04-14-2021 11:54 PM
Hi @tamilvanan ,
I would disagree with @OtakarKlier - you don't need PBF if you already running BGP. Why would you put additional complexity if you already have dynamic routing which you can control in so many ways
I don't understand what ECMP have to do in this question... I understand you use ECMP for Internet access (your default route), but on top of that we are talking about IPsec tunnels, so the routing to AWS private range as nothing to do with the ECMP (as long as you have any tunnel up 🙂 ). So I will abstract from this.
Now I understand that you are receiving the AWS prefix via BGP from all four tunnels. So all you have to do is to create import policy under the BGP. As I said with BGP you have lots of options to controll what you receive, how you receive it and what you advertise, probably the straight forward would be:
- Create one import policy for BGP peer over tunnel1
- Since you receive only one prefix, you can leave "match" tab as it is (meaning match any route received from that peer
- On "action" tab put 100 as local preference (for example)

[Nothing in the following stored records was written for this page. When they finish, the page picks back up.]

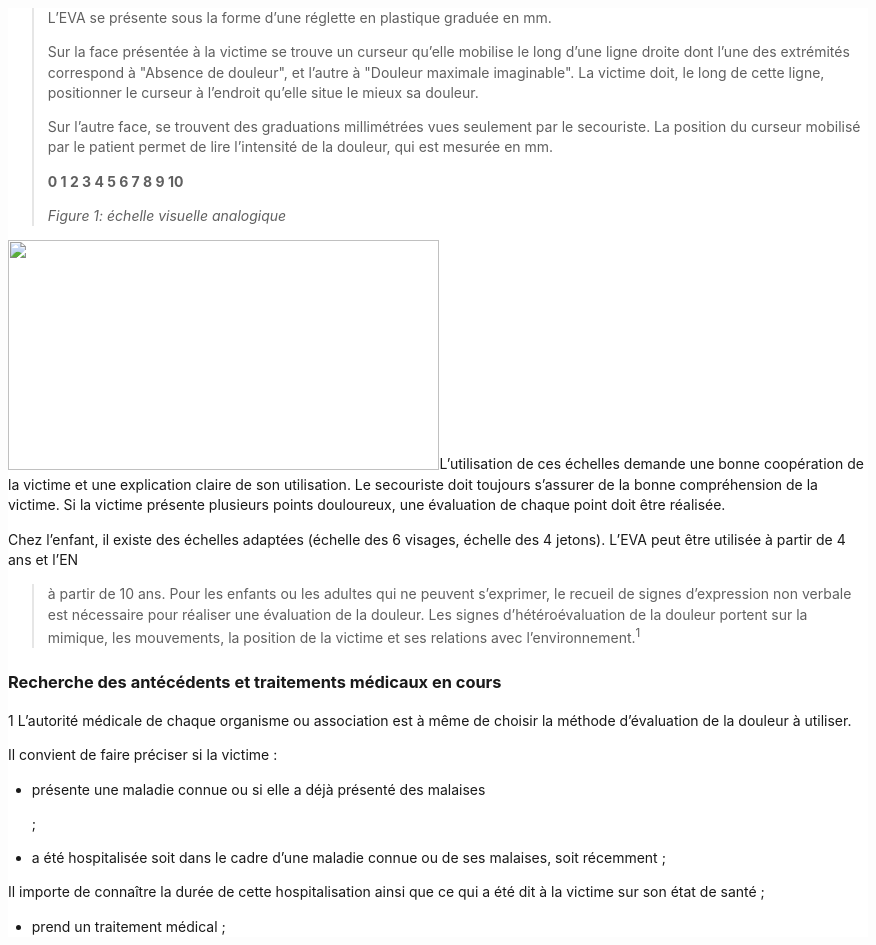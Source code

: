 <tr class="odd">
<td><blockquote>
<p>L’EVA se présente sous la forme d’une réglette en plastique graduée en mm.</p>
<p>Sur la face présentée à la victime se trouve un curseur qu’elle mobilise le long d’une ligne droite dont l’une des extrémités correspond à "Absence de douleur", et l’autre à "Douleur maximale imaginable". La victime doit, le long de cette ligne, positionner le curseur à l’endroit qu’elle situe le mieux sa douleur.</p>
<p>Sur l’autre face, se trouvent des graduations millimétrées vues seulement par le secouriste. La position du curseur mobilisé par le patient permet de lire l’intensité de la douleur, qui est mesurée en mm.</p>
<p><strong>0 1 2 3 4 5 6 7 8 9 10</strong></p>
<p><em>Figure 1: échelle visuelle analogique</em></p>
</blockquote></td>
</tr>
</tbody>
</table>

<img src="media/image2.jpeg" style="width:4.49469in;height:2.39062in" />L’utilisation
de ces échelles demande une bonne coopération de la victime et une
explication claire de son utilisation. Le secouriste doit toujours
s’assurer de la bonne compréhension de la victime. Si la victime
présente plusieurs points douloureux, une évaluation de chaque point
doit être réalisée.

Chez l’enfant, il existe des échelles adaptées (échelle des 6 visages,
échelle des 4 jetons). L’EVA peut être utilisée à partir de 4 ans et
l’EN

> à partir de 10 ans. Pour les enfants ou les adultes qui ne peuvent
> s’exprimer, le recueil de signes d’expression non verbale est
> nécessaire pour réaliser une évaluation de la douleur. Les signes
> d’hétéroévaluation de la douleur portent sur la mimique, les
> mouvements, la position de la victime et ses relations avec
> l’environnement.<sup>1</sup>

### Recherche des antécédents et traitements médicaux en cours

1 L’autorité médicale de chaque organisme ou association est à même de
choisir la méthode d’évaluation de la douleur à utiliser.

Il convient de faire préciser si la victime :

- présente une maladie connue ou si elle a déjà présenté des malaises

  ;

- a été hospitalisée soit dans le cadre d’une maladie connue ou de ses
  malaises, soit récemment ;

Il importe de connaître la durée de cette hospitalisation ainsi que ce
qui a été dit à la victime sur son état de santé ;

- prend un traitement médical ;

- Create one more import below the previous one for BGP peer over tunnel2, 3 and 4
- Leave match tab as it is
- On "action" tab put 200 for local preference
This way your firewall will receive same prefix over all four tunnel, but it will prefer the route over tunnel1. If this tunnel fail, BGP peering will also fail and fw will stop receiving the prefix from tunnel1, so it will switch to the other tunnels.
Now depending what you actually try to accomplish you may want to split the second import policy and have four different policy for each bgp peer with different local pref for each.